Count how many lines in the data hold "referenčního". Only the number.

[Data records — start]

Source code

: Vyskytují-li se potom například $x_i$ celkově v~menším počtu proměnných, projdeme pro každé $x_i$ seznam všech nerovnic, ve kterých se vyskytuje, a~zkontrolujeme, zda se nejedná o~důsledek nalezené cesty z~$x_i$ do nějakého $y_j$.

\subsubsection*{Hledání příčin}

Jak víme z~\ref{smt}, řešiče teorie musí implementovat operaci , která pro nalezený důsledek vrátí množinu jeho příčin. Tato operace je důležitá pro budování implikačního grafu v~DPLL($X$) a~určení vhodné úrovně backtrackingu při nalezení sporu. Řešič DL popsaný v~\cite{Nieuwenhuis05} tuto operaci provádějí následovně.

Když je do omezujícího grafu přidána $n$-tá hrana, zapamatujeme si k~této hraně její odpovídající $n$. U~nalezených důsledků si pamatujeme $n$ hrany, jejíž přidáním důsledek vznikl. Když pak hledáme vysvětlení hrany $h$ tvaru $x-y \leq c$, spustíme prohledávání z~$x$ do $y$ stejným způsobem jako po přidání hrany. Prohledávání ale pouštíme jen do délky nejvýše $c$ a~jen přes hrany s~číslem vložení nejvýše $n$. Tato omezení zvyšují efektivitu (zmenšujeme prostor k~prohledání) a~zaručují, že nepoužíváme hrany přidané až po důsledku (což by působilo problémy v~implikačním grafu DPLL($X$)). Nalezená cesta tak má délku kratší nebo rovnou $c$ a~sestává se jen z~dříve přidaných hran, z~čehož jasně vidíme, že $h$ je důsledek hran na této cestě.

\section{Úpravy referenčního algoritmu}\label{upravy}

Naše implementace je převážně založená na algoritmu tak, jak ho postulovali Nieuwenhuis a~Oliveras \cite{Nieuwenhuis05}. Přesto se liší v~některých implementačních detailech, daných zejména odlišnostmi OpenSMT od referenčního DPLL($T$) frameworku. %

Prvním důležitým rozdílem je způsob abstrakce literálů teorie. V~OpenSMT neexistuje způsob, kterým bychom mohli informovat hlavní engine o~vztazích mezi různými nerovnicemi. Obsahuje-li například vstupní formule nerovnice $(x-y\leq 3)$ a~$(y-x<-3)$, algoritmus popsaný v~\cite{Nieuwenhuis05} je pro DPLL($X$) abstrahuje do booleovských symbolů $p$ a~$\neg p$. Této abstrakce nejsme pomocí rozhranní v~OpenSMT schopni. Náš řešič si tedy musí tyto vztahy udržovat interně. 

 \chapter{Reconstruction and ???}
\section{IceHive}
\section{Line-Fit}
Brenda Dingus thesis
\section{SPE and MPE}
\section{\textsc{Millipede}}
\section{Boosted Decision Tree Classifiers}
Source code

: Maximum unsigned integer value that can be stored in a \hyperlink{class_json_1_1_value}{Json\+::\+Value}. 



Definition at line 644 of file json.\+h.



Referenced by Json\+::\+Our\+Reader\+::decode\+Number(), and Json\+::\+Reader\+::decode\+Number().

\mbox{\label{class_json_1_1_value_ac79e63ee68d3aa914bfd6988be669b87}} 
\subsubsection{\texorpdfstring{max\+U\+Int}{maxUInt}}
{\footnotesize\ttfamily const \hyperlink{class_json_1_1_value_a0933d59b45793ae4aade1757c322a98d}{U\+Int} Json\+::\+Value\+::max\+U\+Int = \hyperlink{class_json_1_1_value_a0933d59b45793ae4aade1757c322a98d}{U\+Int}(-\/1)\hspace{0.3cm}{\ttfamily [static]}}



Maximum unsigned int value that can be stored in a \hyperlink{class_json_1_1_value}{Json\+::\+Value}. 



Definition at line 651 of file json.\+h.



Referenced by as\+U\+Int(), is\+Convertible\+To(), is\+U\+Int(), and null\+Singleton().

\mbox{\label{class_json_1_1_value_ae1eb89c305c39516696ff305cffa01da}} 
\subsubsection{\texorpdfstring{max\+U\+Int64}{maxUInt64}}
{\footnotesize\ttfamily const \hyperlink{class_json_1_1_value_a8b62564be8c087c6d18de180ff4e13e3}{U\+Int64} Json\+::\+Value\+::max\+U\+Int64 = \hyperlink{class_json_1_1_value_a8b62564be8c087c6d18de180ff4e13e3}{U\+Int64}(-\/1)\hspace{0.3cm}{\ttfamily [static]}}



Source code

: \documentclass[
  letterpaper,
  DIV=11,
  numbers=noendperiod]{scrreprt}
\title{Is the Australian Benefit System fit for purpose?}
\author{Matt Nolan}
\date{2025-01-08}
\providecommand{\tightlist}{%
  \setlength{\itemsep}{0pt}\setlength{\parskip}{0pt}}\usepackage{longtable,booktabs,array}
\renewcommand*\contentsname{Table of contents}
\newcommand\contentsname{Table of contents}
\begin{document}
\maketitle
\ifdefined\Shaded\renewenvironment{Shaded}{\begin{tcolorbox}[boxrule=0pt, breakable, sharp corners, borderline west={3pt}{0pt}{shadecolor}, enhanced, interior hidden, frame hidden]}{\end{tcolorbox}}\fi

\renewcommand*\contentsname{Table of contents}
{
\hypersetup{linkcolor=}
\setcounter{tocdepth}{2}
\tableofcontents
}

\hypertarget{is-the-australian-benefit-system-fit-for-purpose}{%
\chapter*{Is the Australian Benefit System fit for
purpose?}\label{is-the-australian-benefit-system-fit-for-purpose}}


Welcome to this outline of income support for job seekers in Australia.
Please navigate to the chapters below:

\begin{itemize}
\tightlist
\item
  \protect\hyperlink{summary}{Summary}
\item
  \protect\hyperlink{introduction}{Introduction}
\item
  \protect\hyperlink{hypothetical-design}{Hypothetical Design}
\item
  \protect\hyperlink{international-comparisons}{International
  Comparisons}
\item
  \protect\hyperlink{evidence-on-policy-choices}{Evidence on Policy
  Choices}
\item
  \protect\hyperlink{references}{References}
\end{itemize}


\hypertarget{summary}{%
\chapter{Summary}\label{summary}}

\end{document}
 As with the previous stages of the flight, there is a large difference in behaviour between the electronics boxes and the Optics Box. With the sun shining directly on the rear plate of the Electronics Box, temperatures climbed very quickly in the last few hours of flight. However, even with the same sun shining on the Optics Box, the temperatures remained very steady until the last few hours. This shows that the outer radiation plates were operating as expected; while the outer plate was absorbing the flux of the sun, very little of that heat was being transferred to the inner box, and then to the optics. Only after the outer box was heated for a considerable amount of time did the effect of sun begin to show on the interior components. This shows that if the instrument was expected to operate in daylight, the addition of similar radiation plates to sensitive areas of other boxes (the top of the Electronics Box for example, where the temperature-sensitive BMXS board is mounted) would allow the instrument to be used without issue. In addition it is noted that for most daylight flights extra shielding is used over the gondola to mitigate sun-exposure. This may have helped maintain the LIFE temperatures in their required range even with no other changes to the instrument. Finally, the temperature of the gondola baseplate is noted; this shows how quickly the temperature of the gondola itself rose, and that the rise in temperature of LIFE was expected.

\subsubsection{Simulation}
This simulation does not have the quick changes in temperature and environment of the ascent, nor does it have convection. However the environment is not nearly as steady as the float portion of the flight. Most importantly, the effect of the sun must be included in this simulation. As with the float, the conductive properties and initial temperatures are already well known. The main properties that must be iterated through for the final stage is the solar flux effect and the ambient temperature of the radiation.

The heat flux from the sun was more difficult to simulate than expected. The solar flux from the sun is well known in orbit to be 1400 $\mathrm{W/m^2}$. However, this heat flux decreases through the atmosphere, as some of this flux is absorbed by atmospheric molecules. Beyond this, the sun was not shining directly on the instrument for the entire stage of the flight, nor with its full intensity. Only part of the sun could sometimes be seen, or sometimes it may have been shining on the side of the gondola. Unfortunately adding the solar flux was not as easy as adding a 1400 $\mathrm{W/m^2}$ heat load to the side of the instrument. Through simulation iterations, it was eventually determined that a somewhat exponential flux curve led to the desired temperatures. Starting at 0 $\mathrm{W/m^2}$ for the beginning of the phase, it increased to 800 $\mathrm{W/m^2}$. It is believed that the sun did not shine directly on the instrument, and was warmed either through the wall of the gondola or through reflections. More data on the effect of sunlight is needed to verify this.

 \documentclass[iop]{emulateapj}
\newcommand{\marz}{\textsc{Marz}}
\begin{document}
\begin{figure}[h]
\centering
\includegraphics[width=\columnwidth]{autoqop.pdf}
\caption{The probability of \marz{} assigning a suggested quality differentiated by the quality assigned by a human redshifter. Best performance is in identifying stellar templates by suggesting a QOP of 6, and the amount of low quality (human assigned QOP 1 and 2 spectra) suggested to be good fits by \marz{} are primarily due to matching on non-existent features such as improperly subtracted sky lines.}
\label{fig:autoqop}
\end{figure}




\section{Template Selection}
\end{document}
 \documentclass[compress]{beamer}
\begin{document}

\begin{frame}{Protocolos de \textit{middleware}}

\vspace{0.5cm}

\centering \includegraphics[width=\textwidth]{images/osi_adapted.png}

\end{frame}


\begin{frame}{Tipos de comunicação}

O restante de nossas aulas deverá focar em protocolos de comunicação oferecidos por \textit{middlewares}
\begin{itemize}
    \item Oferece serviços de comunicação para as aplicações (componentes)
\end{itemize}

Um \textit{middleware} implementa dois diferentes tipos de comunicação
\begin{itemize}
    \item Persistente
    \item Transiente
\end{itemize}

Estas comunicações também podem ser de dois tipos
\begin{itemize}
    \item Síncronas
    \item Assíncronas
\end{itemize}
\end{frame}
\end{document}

[Data records — finish]

**Reply**
2